Will EU Countries Banning Russian Citizens Entering Lead to the Creation of a New Iron Curtain?

As the war in Ukraine continues, Western states are now taking even more measures against ordinary Russian citizens. It has been several months since major Western firms pulled out of the Russian market, leaving ordinary Russians with fewer choices in their supermarkets and fewer ways to move their money across international borders. Now, news has emerged that multiple EU states have prohibited the granting of new visas to Russian citizens for the purpose of travel and studying abroad, making it ever more difficult for those wanting to leave Russia to do so legally.

The move, on the surface, is based on national security concerns. So far, the move has been limited to smaller EU states bordering Russia, suggesting that these governments fear the influx of Russian citizens in the country leading to a potential fifth column in case of future Russian invasions. From a moral point of view, the idea that Russians are enjoying vacations abroad or advancing their academic or professional careers while Ukrainians are denied even the basic right to physical safety can certainly justify the move for what can be construed as humanitarian reasons.

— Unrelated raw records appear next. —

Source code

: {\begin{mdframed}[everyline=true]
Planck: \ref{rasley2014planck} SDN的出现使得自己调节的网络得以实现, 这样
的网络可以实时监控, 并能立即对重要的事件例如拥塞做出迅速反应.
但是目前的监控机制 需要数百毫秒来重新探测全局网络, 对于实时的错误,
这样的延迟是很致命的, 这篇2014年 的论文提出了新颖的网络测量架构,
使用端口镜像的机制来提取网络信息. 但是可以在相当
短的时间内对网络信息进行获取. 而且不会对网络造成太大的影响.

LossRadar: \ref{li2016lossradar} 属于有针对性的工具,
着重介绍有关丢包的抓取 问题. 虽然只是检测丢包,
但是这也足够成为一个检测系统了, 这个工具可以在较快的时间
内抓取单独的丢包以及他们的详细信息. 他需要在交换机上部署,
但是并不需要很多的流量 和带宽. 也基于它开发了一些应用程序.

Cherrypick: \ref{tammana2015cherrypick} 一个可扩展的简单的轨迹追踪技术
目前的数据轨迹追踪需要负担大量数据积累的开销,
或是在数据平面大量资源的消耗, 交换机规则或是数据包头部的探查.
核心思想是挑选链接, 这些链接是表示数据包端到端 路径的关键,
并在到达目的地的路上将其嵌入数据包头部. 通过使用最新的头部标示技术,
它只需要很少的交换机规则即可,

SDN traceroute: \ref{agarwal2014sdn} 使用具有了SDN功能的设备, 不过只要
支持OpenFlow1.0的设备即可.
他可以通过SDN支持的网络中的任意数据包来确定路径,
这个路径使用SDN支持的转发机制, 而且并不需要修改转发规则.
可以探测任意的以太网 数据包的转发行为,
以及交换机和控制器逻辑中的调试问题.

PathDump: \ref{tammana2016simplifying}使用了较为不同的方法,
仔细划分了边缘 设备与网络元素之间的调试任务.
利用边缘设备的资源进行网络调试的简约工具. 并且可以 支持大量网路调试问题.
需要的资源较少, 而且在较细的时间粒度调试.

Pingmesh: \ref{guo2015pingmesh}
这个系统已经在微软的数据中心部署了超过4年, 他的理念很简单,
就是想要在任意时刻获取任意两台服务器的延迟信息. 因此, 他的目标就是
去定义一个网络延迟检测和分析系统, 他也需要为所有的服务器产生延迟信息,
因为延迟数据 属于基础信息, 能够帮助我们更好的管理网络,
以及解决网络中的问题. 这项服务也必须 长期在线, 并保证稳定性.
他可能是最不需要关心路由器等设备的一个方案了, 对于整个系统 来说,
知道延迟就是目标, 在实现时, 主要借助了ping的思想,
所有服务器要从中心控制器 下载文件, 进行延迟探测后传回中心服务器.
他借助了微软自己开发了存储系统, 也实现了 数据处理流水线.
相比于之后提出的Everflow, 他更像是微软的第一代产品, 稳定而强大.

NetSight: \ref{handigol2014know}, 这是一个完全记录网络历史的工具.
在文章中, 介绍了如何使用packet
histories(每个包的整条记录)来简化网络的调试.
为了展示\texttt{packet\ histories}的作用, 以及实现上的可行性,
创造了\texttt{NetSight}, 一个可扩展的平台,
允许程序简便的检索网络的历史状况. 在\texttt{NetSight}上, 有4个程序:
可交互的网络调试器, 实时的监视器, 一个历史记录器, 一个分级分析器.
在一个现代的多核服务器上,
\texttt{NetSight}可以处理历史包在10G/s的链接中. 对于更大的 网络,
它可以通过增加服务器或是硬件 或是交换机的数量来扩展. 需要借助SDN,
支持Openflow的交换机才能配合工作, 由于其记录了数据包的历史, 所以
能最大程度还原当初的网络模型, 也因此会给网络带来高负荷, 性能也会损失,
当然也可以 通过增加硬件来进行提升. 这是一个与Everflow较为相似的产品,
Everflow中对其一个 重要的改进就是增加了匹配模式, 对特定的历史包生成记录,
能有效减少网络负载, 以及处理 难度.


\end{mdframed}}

Yet, the move can only help entrench the splintering of the world into competing blocks, as some countries continue to interact with Russia and Russians, while others move toward completely cutting off contact with Russia at the grassroots level. In countries that spoke bluntly in opposition to the Russian invasion, there has already been racist abuse hurled against Russian citizens living there, and preventing new Russian arrivals will only help to intensify those Russian residents. As Russian tourists and students are no longer on hand to provide a different point of view on Russia, anti-Russian sentiments will only increase.

In the meantime, Russian citizens, spurned by their Western counterparts, will find themselves and their money moving to brand-new destinations. Already, the news is emerging of Russians taking up Turkish citizenships, vacationing in Dubai, and finding new buyers for their goods across Asia. In the process, Russian citizens will build new people-to-people contact with a more diverse group of non-Western states, even as they lose their contacts in the West, due to hostility or simply not being logistically able to meet them regularly.

Without explicitly using the words, Russian citizens, hit with a ban to head into the EU, may become the harbinger of a new Iron Curtain, which, like its Cold War precedent, prevented regular people from international travel across countries on the opposite camps of a hostile ideological struggle. Despite having no say in the decision-making of their political leaders, ordinary people suffered from lost economic opportunities, chances for seeing other perspectives, and the inability to meet friends and family members who, often by pure chance, ended up on the opposing sides of the borders.

Today, that sense of lost grassroots contact will especially be felt among the different former Soviet countries. Large Russian minorities live not only in Ukraine but also in the Baltic countries, as well as Finland and eastern Europe, courtesy of Russians moving across borders during the Cold War. Now, these Russian minorities are forced to choose between their allegiance to their local communities that have become irreversibly anti-Russian maintaining ties with Russia and the distant ethnic community based there. Keeping up with both will be increasingly difficult as visas are canceled and borders shut.

The timing of Russians being denied visas cannot be worse in timing, as the world continues to place restrictions on international travel due to COVID-19. Some EU countries banning new Russian entry on national security grounds set a dangerous precedent in which already existing pandemic-related restrictions can be maintained selectively, based on national origins, with only the rationale changed. As some countries remain ambivalent about criticizing the Russian invasion of Ukraine, there is no telling when non-Russian citizens will also suffer the indignity of visa bans just because of their passports.

The past couple of decades has seen the world grow rich on the back of globalization. Yet, as supply chains and money flowed more seamlessly across borders, providing high-quality goods and services to consumers around the world at affordable prices, people have forgotten that is the people that moved with the products and money that allowed a globalized economy to become entrenched. While war will surely make global business difficult, it is worthy for political leaders to ask themselves whether they want to make a bad situation worse by banning human talent that drives the global economy.